#### Required work:
Only the lines of the data holding the string "lang" need to be returned.

--- Records shown Enclosed Below ---

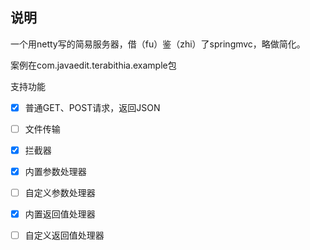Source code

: ## 说明
一个用netty写的简易服务器，借（fu）鉴（zhi）了springmvc，略做简化。

案例在com.javaedit.terabithia.example包

支持功能

- [x] 普通GET、POST请求，返回JSON
- [ ] 文件传输
- [x] 拦截器
- [x] 内置参数处理器
- [ ] 自定义参数处理器
- [x] 内置返回值处理器
- [ ] 自定义返回值处理器

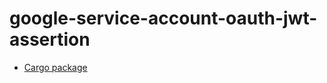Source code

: # google-service-account-oauth-jwt-assertion

* [Cargo package](https://crates.io/crates/google-service-account-oauth-jwt-assertion)

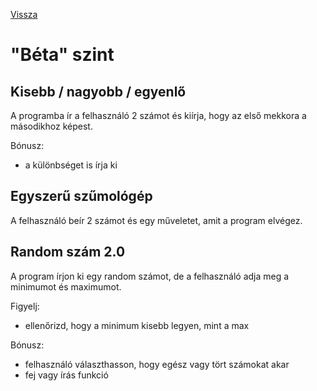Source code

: [Vissza](../README.md)

# "Béta" szint

## Kisebb / nagyobb / egyenlő

A programba ír a felhasználó 2 számot és kiírja, hogy az első mekkora a másodikhoz képest.

Bónusz:
- a különbséget is írja ki

## Egyszerű szűmológép

A felhasználó beír 2 számot és egy műveletet, amit a program elvégez.

## Random szám 2.0

A program írjon ki egy random számot, de a felhasználó adja meg a minimumot és maximumot.

Figyelj:
- ellenőrizd, hogy a minimum kisebb legyen, mint a max

Bónusz:
- felhasználó választhasson, hogy egész vagy tört számokat akar
- fej vagy írás funkció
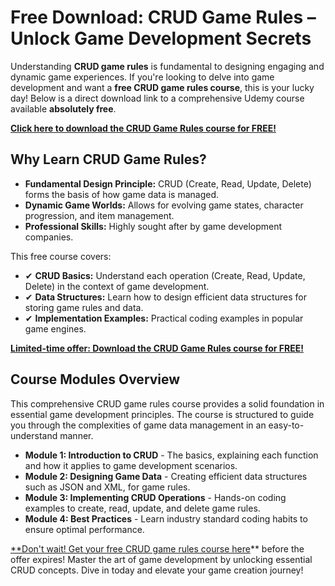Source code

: # Free Download: CRUD Game Rules – Unlock Game Development Secrets

Understanding **CRUD game rules** is fundamental to designing engaging and dynamic game experiences. If you're looking to delve into game development and want a **free CRUD game rules course**, this is your lucky day! Below is a direct download link to a comprehensive Udemy course available **absolutely free**.

[**Click here to download the CRUD Game Rules course for FREE!**](https://udemywork.com/crud-game-rules)

## Why Learn CRUD Game Rules?

*   **Fundamental Design Principle:** CRUD (Create, Read, Update, Delete) forms the basis of how game data is managed.
*   **Dynamic Game Worlds:** Allows for evolving game states, character progression, and item management.
*   **Professional Skills:** Highly sought after by game development companies.

This free course covers:

*   ✔ **CRUD Basics:** Understand each operation (Create, Read, Update, Delete) in the context of game development.
*   ✔ **Data Structures:** Learn how to design efficient data structures for storing game rules and data.
*   ✔ **Implementation Examples:** Practical coding examples in popular game engines.

[**Limited-time offer: Download the CRUD Game Rules course for FREE!**](https://udemywork.com/crud-game-rules)

## Course Modules Overview

This comprehensive CRUD game rules course provides a solid foundation in essential game development principles. The course is structured to guide you through the complexities of game data management in an easy-to-understand manner.

*   **Module 1: Introduction to CRUD** - The basics, explaining each function and how it applies to game development scenarios.
*   **Module 2: Designing Game Data** - Creating efficient data structures such as JSON and XML, for game rules.
*   **Module 3: Implementing CRUD Operations** - Hands-on coding examples to create, read, update, and delete game rules.
*   **Module 4: Best Practices** - Learn industry standard coding habits to ensure optimal performance.

[**Don't wait! Get your free CRUD game rules course here](https://udemywork.com/crud-game-rules)** before the offer expires! Master the art of game development by unlocking essential CRUD concepts. Dive in today and elevate your game creation journey!
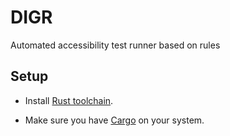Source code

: # DIGR
Automated accessibility test runner based on rules


## Setup

* Install [Rust toolchain](https://www.rust-lang.org/tools/install).

* Make sure you have [Cargo](https://doc.rust-lang.org/cargo/) on your system.


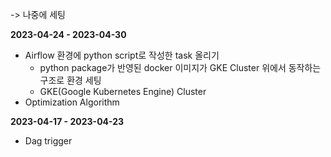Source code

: 

-> 나중에 세팅

**2023-04-24  - 2023-04-30**

- Airflow 환경에 python script로 작성한 task 올리기
	- python package가 반영된 docker 이미지가 GKE Cluster 위에서 동작하는 구조로 환경 세팅
	- GKE(Google Kubernetes Engine) Cluster 
- Optimization Algorithm



**2023-04-17 - 2023-04-23**
- Dag trigger 

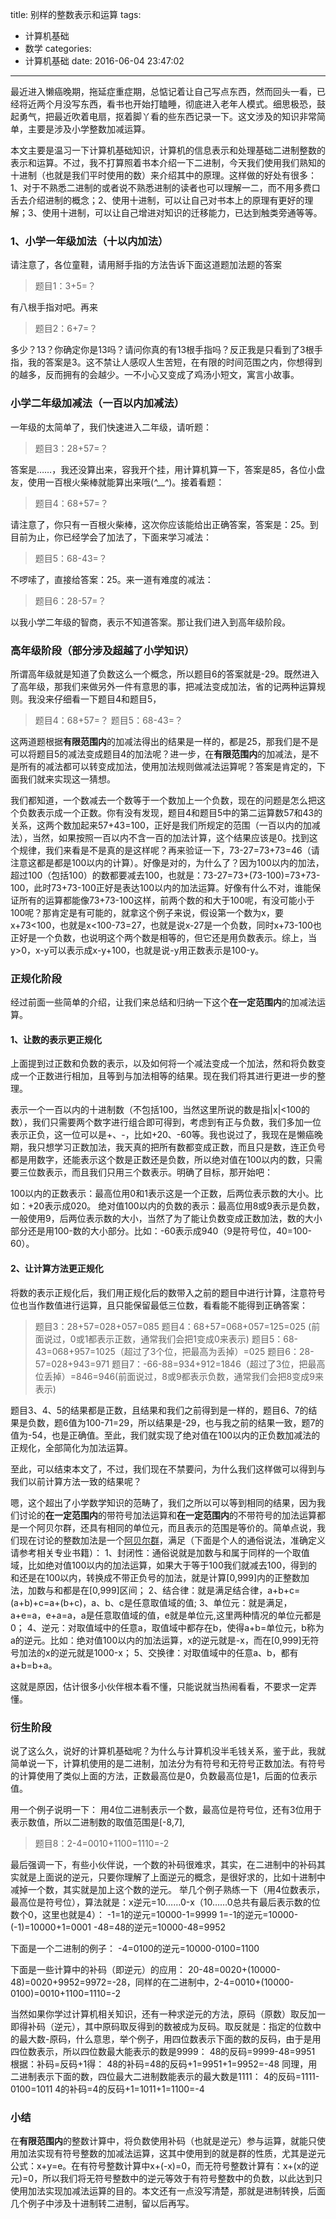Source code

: title: 别样的整数表示和运算
tags:
  - 计算机基础
  - 数学
categories:
  - 计算机基础
date: 2016-06-04 23:47:02
---


最近进入懒癌晚期，拖延症重症期，总惦记着让自己写点东西，然而回头一看，已经将近两个月没写东西，看书也开始打瞌睡，彻底进入老年人模式。细思极恐，鼓起勇气，把最近吹着电扇，抠着脚丫看的些东西记录一下。这文涉及的知识非常简单，主要是涉及小学整数加减运算。

本文主要是温习一下计算机基础知识，计算机的信息表示和处理基础二进制整数的表示和运算。不过，我不打算照着书本介绍一下二进制，今天我们使用我们熟知的十进制（也就是我们平时使用的数）来介绍其中的原理。这样做的好处有很多：1、对于不熟悉二进制的或者说不熟悉进制的读者也可以理解一二，而不用多费口舌去介绍进制的概念；2、使用十进制，可以让自己对书本上的原理有更好的理解；3、使用十进制，可以让自己增进对知识的迁移能力，已达到触类旁通等等。

### 1、小学一年级加法（十以内加法）

请注意了，各位童鞋，请用掰手指的方法告诉下面这道题加法题的答案

>题目1：3+5=？


有八根手指对吧。再来

>题目2：6+7=？


多少？13？你确定你是13吗？请问你真的有13根手指吗？反正我是只看到了3根手指，我的答案是3。这不禁让人感叹人生苦短，在有限的时间范围之内，你想得到的越多，反而拥有的会越少。一不小心又变成了鸡汤小短文，寓言小故事。

### 小学二年级加减法（一百以内加减法）

一年级的太简单了，我们快速进入二年级，请听题：


>题目3：28+57=？


答案是……，我还没算出来，容我开个挂，用计算机算一下，答案是85，各位小盘友，使用一百根火柴棒就能算出来哦(*^__^*)。接着看题：

>题目4：68+57=？

请注意了，你只有一百根火柴棒，这次你应该能给出正确答案，答案是：25。到目前为止，你已经学会了加法了，下面来学习减法：

>题目5：68-43=？

不啰嗦了，直接给答案：25。来一道有难度的减法：

>题目6：28-57=？

以我小学二年级的智商，表示不知道答案。那让我们进入到高年级阶段。

### 高年级阶段（部分涉及超越了小学知识）

所谓高年级就是知道了负数这么一个概念，所以题目6的答案就是-29。既然进入了高年级，那我们来做另外一件有意思的事，把减法变成加法，省的记两种运算规则。我没来仔细看一下题目4和题目5，
>题目4：68+57=？
>题目5：68-43=？

这两道题根据**有限范围内**的加减法得出的结果是一样的，都是25，那我们是不是可以将题目5的减法变成题目4的加法呢？进一步，在**有限范围内**的加减法，是不是所有的减法都可以转变成加法，使用加法规则做减法运算呢？答案是肯定的，下面我们就来实现这一猜想。

我们都知道，一个数减去一个数等于一个数加上一个负数，现在的问题是怎么把这个负数表示成一个正数。你有没有发现，题目4和题目5中的第二运算数57和43的关系，这两个数加起来57+43=100，正好是我们所规定的范围（一百以内的加减法），当然，如果按照一百以内不含一百的加法计算，这个结果应该是0。找到这个规律，我们来看是不是真的是这样呢？再来验证一下，73-27=73+73=46（请注意这都是都是100以内的计算）。好像是对的，为什么了？因为100以内的加法，超过100（包括100）的数都要减去100，也就是：73-27=73+(73-100)=73+73-100，此时73+73-100正好是表达100以内的加法运算。好像有什么不对，谁能保证所有的运算都能像73+73-100这样，前两个数的和大于100呢，有没可能小于100呢？那肯定是有可能的，就拿这个例子来说，假设第一个数为x，要x+73<100，也就是x<100-73=27，也就是说x-27是一个负数，同时x+73-100也正好是一个负数，也说明这个两个数是相等的，但它还是用负数表示。综上，当y>0，x-y可以表示成x-y+100，也就是说-y用正数表示是100-y。

### 正规化阶段

经过前面一些简单的介绍，让我们来总结和归纳一下这个**在一定范围内**的加减法运算。

#### 1、让数的表示更正规化

上面提到过正数和负数的表示，以及如何将一个减法变成一个加法，然和将负数变成一个正数进行相加，且等到与加法相等的结果。现在我们将其进行更进一步的整理。

表示一个一百以内的十进制数（不包括100，当然这里所说的数是指|x|<100的数），我们只需要两个数字进行组合即可得到，考虑到有正与负数，我们多加一位表示正负，这一位可以是+、-，比如+20、-60等。我也说过了，我现在是懒癌晚期，我只想学习正数加法，我天真的把所有数都变成正数，而且只是数，连正负号都是用数字，还能表示这个数是正数还是负数，所以绝对值在100以内的数，只需要三位数表示，而且我们只用三个数表示。明确了目标，那开始吧：

100以内的正数表示：最高位用0和1表示这是一个正数，后两位表示数的大小。比如：+20表示成020。
绝对值100以内的负数的表示：最高位用8或9表示是负数，一般使用9，后两位表示数的大小，当然了为了能让负数变成正数加法，数的大小部分还是用100-数的大小部分。比如：-60表示成940（9是符号位，40=100-60）。


#### 2、让计算方法更正规化

将数的表示正规化后，我们用正规化后的数带入之前的题目中进行计算，注意符号位也当作数值进行运算，且只能保留最低三位数，看看能不能得到正确答案：

>题目3：28+57=028+057=085
>题目4：68+57=068+057=125=025     (前面说过，0或1都表示正数，通常我们会把1变成0来表示)
>题目5：68-43=068+957=1025（超过了3个位，把最高为丢掉）=025
>题目6：28-57=028+943=971
>题目7：-66-88=934+912=1846（超过了3位，把最高位丢掉）=846=946(前面说过，8或9都表示负数，通常我们会把8变成9来表示)

题目3、4、5的结果都是正数，且结果和我们之前得到是一样的，题目6、7的结果是负数，题6值为100-71=29，所以结果是-29，也与我之前的结果一致，题7的值为-54，也是正确值。至此，我们就实现了绝对值在100以内的正负数加减法的正规化，全部简化为加法运算。

至此，可以结束本文了，不过，我们现在不禁要问，为什么我们这样做可以得到与我们以前计算方法一致的结果呢？

嗯，这个超出了小学数学知识的范畴了，我们之所以可以等到相同的结果，因为我们讨论的**在一定范围内**的带符号加法运算和**在一定范围内**的不带符号的加法运算都是一个阿贝尔群，还具有相同的单位元，而且表示的范围是等价的。简单点说，我们现在讨论的整数加法是一个[阿贝尔群](https://zh.wikipedia.org/wiki/阿贝尔群)，满足（下面是个人的通俗说法，准确定义请参考相关专业书籍）：
1、封闭性：通俗说就是加数与和属于同样的一个取值域，比如绝对值100以内的加法运算，如果大于等于100我们就减去100，得到的和还是在100以内，转换成不带正负号的加法，就是计算[0,999]内的正整数加法，加数与和都是在[0,999]区间；
2、结合律：就是满足结合律，a+b+c=(a+b)+c=a+(b+c)，a、b、c是任意取值域的值;
3、单位元：就是满足，a+e=a，e+a=a，a是任意取值域的值，e就是单位元,这里两种情况的单位元都是0；
4、逆元：对取值域中的任意a，取值域中都存在b，使得a+b=单位元，b称为a的逆元。比如：绝对值100以内的加法运算，x的逆元就是-x，而在[0,999]无符号加法的x的逆元就是1000-x；
5、交换律：对取值域中的任意a、b，都有a+b=b+a。

这就是原因，估计很多小伙伴根本看不懂，只能说就当热闹看看，不要求一定弄懂。

### 衍生阶段

说了这么久，说好的计算机基础呢？为什么与计算机没半毛钱关系，鉴于此，我就简单说一下，计算机使用的是二进制，加法分为有符号和无符号正数加法。有符号的计算使用了类似上面的方法，正数最高位是0，负数最高位是1，后面的位表示值。

用一个例子说明一下：
用4位二进制表示一个数，最高位是符号位，还有3位用于表示数值，所以二进制数的取值范围是[-8,7],
>题目8：2-4=0010+1100=1110=-2


最后强调一下，有些小伙伴说，一个数的补码很难求，其实，在二进制中的补码其实就是上面说的逆元，只要你理解了上面逆元的概念，是很好求的，比如十进制中减掉一个数，其实就是加上这个数的逆元。
举几个例子熟练一下（用4位数表示，最高位是符号位），算法就是：x逆元=10……0-x（10……0总共有最后表示数的位数个0，这里也就是4）：
-1=1的逆元=10000-1=9999
1=-1的逆元=10000-(-1)=10000+1=0001
-48=48的逆元=10000-48=9952

下面是一个二进制的例子：
-4=0100的逆元=10000-0100=1100

下面是一些计算中的补码（即逆元）的应用：
20-48=0020+(10000-48)=0020+9952=9972=-28，同样的在二进制中，2-4=0010+(10000-0100)=0010+1100=1110=-2

当然如果你学过计算机相关知识，还有一种求逆元的方法，原码（原数）取反加一即得补码（逆元），其中原码取反得到的数被成为反码。取反就是：指定的位数中的最大数-原码，什么意思，举个例子，用四位数表示下面的数的反码，由于是用四位数表示，所以四位数最大能表示的数是9999：
48的反码=9999-48=9951
根据：补码=反码+1得：
48的补码=48的反码+1=9951+1=9952=-48
同理，用二进制表示下面的数，四位最大二进制数能表示的最大数是1111：
4的反码=1111-0100=1011
4的补码=4的反码+1=1011+1=1100=-4

### 小结

在**有限范围内**的整数计算中，将负数使用补码（也就是逆元）参与运算，就能只使用加法实现有符号整数的加减法运算，这其中使用到的就是群的性质，尤其是逆元公式：x+y=e。在有符号整数计算中x+(-x)=0，而无符号整数计算有：x+(x的逆元)=0，所以我们将无符号整数中的逆元等效于有符号整数中的负数，以此达到只使用加法实现加减法运算的目的。本文还有一点没写清楚，那就是进制转换，后面几个例子中涉及十进制转二进制，留以后再写。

--- End of Enclosed Records shown ---

#### The completed task:
* Install [Rust toolchain](https://www.rust-lang.org/tools/install).
* Make sure you have [Cargo](https://doc.rust-lang.org/cargo/) on your system.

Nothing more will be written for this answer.